Interestingly, plasma Aβ levels did not reflect central amyloid pathology, as displayed by amyloid-PET (Fig. 2). However, only a small subgroup of 20 patients received an amyloid-PET; therefore, the concordance between Aβ42/40 should be further studied in larger cohorts. In addition, a correlation between quantified amyloid-PET scans and plasma Aβ levels might provide further insights into the relationship between central amyloid pathology and peripheral Aβ as potential biomarker.
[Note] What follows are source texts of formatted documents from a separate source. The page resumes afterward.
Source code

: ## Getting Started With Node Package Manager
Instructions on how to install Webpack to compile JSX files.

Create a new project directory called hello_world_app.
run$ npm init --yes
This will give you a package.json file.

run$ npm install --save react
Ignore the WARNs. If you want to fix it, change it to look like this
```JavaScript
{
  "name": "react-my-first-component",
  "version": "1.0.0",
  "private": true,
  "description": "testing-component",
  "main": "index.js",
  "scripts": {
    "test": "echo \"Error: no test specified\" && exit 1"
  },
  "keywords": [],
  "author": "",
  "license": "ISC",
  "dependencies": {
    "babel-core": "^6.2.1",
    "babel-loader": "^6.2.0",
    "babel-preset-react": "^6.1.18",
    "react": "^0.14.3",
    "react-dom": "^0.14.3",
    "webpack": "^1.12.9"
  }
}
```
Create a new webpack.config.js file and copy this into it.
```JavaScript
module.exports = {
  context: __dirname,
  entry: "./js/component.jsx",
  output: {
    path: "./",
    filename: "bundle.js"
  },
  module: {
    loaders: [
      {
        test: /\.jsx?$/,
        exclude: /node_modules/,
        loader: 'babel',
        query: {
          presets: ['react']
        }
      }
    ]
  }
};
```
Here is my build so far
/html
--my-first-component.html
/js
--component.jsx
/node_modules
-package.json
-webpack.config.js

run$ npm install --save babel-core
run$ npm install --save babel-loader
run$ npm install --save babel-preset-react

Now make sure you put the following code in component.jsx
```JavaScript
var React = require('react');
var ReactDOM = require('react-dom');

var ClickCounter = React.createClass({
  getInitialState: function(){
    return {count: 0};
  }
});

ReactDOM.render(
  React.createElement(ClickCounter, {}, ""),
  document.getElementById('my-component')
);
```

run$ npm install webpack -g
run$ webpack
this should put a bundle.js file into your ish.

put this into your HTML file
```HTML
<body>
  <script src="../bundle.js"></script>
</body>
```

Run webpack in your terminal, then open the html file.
The only correlation between central amyloid pathology and peripheral Aβ was observed for Aβ42/40. These finding support the observation that not one single Aβ peptide can be used as a peripheral biomarker, but the combination of Aβ42 and Aβ40 rather reflects central amyloid disposition as a marker for AD.

Conclusion

Aβ peptides can be sufficiently measured in plasma using the immuno-multiplex assay (V-PLEX Aβ [6E10], Mesoscale Discovery). Using this assay, we found that plasma Aβ42/40 is significantly lower in patients with AD dementia than in those with dementia not due to AD. Aβ levels in plasma are slightly influenced by the GFR, but not by age, sex, or liver function. These data suggest that Aβ42/40 is a biomarker that is moderately sensitive and specific for the differential diagnosis of dementia. We believe that plasma Aβ42/40 can serve as an enrichment tool to power larger study cohorts, as the use of Aβ42/40 as a biomarker for the differential diagnosis of different kinds of dementia need to be confirmed in larger cohorts. In particular, early diagnostic and follow-up studies with MCI patients are required to investigate if measurement of plasma Aβ42/40 levels can be used as an early screening tool for the development of AD.